Начала учиться улицы переходить с палочкой — не получается! Стыдно, страшно просить, чтоб перевели. Люди, жизнь — все мимо меня, как река, и я за течением уже не успеваю! Видите ли, тут еще, конечно, была причина: в зеркало я смотреться не могла, но руками свое новое лицо хорошо изучила и понимала, каково людям на меня смотреть.

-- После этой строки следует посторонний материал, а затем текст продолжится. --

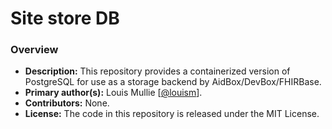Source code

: # Site store DB

### Overview

- **Description:** This repository provides a containerized version of PostgreSQL for use as a storage backend by AidBox/DevBox/FHIRBase.
- **Primary author(s):** Louis Mullie [[@louism](https://github.com/louismullie)].
- **Contributors:** None.
- **License:** The code in this repository is released under the MIT License.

Однажды стою вот так на углу, мучусь и чувствую, кто-то взял под руку и повел на другую сторону улицы… Я поблагодарила и опять остановилась. Слышу тот же человек снова подходит и спрашивает: «Вы что, не умеете еще одна ходить?» Это был Анатолий Васильевич. Он меня повел в клинику. По дороге мы разговорились, я кое-что рассказала. Он тогда очень хорошо со мной поговорил. «Переживаете вы, — говорит, — Маша, законно. Горе у вас огромное. А жить надо. Учение бросать вам невозможно, потому что связь с людьми только через труд бывает. А без людей вы пропадете. Как ни тяжело — кончайте институт…» На меня его слова хорошо подействовали. Первое время он приходил редко, из жалости навещал. Ну, а потом чаще стал бывать. Настало время мне выписываться из клиники, а идти некуда. Я решила уехать потихоньку, чтоб не связывать своим горем Анатолия Васильевича. Мне дали пенсию, я уже договорилась с нянечкой, чтобы она мне чемодан купила, билет домой, в Сосновск, продукты на дорогу и проводила на поезд. К вечеру пришел Анатолий Васильевич и забрал меня из клиники. Привез сюда, говорит: «Маша, живите сколько хотите. Кончайте институт, сил наберитесь. Там посмотрим, как ваша жизнь сложится. Меня вы не стесните, я все равно больше на корабле нахожусь». Так мы прожили еще полгода. Когда его мать узнала, что он на мне женился, приехала из Ростова и на коленях перед ним при мне стояла, плакала, чтобы он отступился от меня. Да. Меня прокляла. И уехала, обратно в Ростов. Так и не помирилась с нами до сих пор, даже внучку не хочет видеть… Ну, да это я вам все уже лишнее рассказываю…»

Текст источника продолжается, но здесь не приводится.